States are required to provide counsel for indigent defendants at trial and on direct appeal but not in state collateral review (habeas corpus or a substitute).  Based on the report of a committee headed by retired Justice Lewis Powell, Congress offered states a deal.  Set up a system for appointment of state collateral counsel with standards of qualification and adequate funding, and you get an expedited trip through federal habeas corpus.

The federal process can be expedited in these circumstances because qualified counsel have already litigated the major claims in state court.  Between the procedural default rule and the deference standard, if those rules are correctly applied, there should be little for the federal court to decide in most cases.

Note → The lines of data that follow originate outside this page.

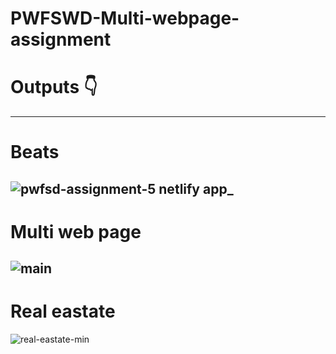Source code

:# PWFSWD-Multi-webpage-assignment
# Outputs 👇
---
# Beats
![pwfsd-assignment-5 netlify app_](https://user-images.githubusercontent.com/108792404/218406359-978fd736-f92a-487a-8cc0-ed4a0b1dd4a9.png)
---
# Multi web page
![main](https://user-images.githubusercontent.com/108792404/218406965-010b7e4d-38cf-428b-afb3-20b4ab5c5796.png)
---
# Real eastate
![real-eastate-min](https://user-images.githubusercontent.com/108792404/218408444-047ac091-4f5e-4f13-bd8d-8152be5494a9.png)
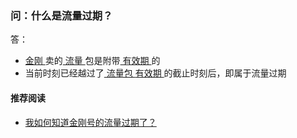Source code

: ### 问：什么是流量过期？
答：

- [ 金刚 ](https://a2zitpro.github.io/web/金刚公司)卖的[ 流量 ](https://a2zitpro.github.io/web/流量)包是附带[ 有效期 ](https://a2zitpro.github.io/web/流量包有效期)的
- 当前时刻已经越过了[ 流量包 ](https://a2zitpro.github.io/web/流量包) [ 有效期 ](https://a2zitpro.github.io/web/流量包有效期)的截止时刻后，即属于流量过期

#### 推荐阅读
- [我如何知道金刚号的流量过期了？](https://a2zitpro.github.io/web/流量过期的识别)
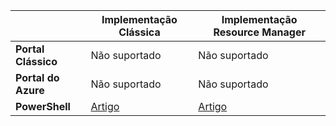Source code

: |  | **Implementação Clássica** | **Implementação Resource Manager** |
| --- | --- | --- |
| **Portal Clássico** |Não suportado |Não suportado |
| **Portal do Azure** |Não suportado |Não suportado |
| **PowerShell** |[Artigo](../articles/expressroute/expressroute-howto-coexist-classic.md) |[Artigo](../articles/expressroute/expressroute-howto-coexist-resource-manager.md) |

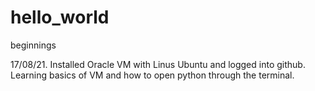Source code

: # hello_world
beginnings

17/08/21. Installed Oracle VM with Linus Ubuntu and logged into github. Learning basics of VM and how to open python through the terminal.
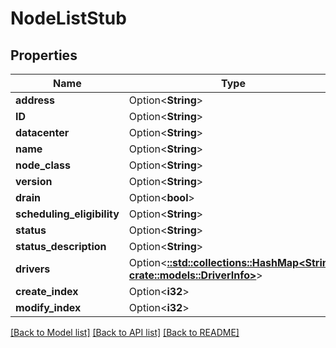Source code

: # NodeListStub

## Properties

Name | Type | Description | Notes
------------ | ------------- | ------------- | -------------
**address** | Option<**String**> |  | [optional]
**ID** | Option<**String**> |  | [optional]
**datacenter** | Option<**String**> |  | [optional]
**name** | Option<**String**> |  | [optional]
**node_class** | Option<**String**> |  | [optional]
**version** | Option<**String**> |  | [optional]
**drain** | Option<**bool**> |  | [optional]
**scheduling_eligibility** | Option<**String**> |  | [optional]
**status** | Option<**String**> |  | [optional]
**status_description** | Option<**String**> |  | [optional]
**drivers** | Option<[**::std::collections::HashMap<String, crate::models::DriverInfo>**](DriverInfo.md)> |  | [optional]
**create_index** | Option<**i32**> |  | [optional]
**modify_index** | Option<**i32**> |  | [optional]

[[Back to Model list]](../README.md#documentation-for-models) [[Back to API list]](../README.md#documentation-for-api-endpoints) [[Back to README]](../README.md)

In the face of judicial hostility wrongly rejecting states' claims to qualify, Congress in 2006 amended the law to vest the initial qualification decision in the U.S. Department of Justice.  AP reports that the application of Texas to be certified is finally moving forward.

The usual suspects are, of course, raising the objection that the present extreme delays are needed to prevent the execution of innocent people.  Most capital cases, however, involve no doubt at all about the identity of the perpetrator.  For those cases where there is such doubt, federal law makes an exception to the successive petition rule for cases of actual innocence.  There are also state exceptions to their successive petition rules, see, e.g., Cal. Penal Code ยง 1509(d), and executive clemency.

3 Comments

The DC Circuit is not universally populated by persons of sense. We will see how things turn out.

The larger question--what is to be done about the judicial intransigence? Statutes say what they say, and when courts blow off the law, why do they have to be followed? To hold that they are to be followed is to say that the law is subservient to a court judgment. That obviously has to be true, but the quid pro quo is that courts cannot abuse that power to enshrine lawlessness in such orders.

Courts in America today seem to think that they are entitled to respect merely due to the fact that judges wear robes and have coercive power. Those days should come to an end.

By federal law, do you mean McQuiggen v. Perkins or is there a statutory provision?

"Courts in America today seem to think that they are entitled to respect
merely due to the fact that judges wear robes ..."

Exactly.
Consider the DWI convicted, probation violating, still-employed, disrespectful
"judge" of nearby Rochester, NY (Astacio) for supporting evidence.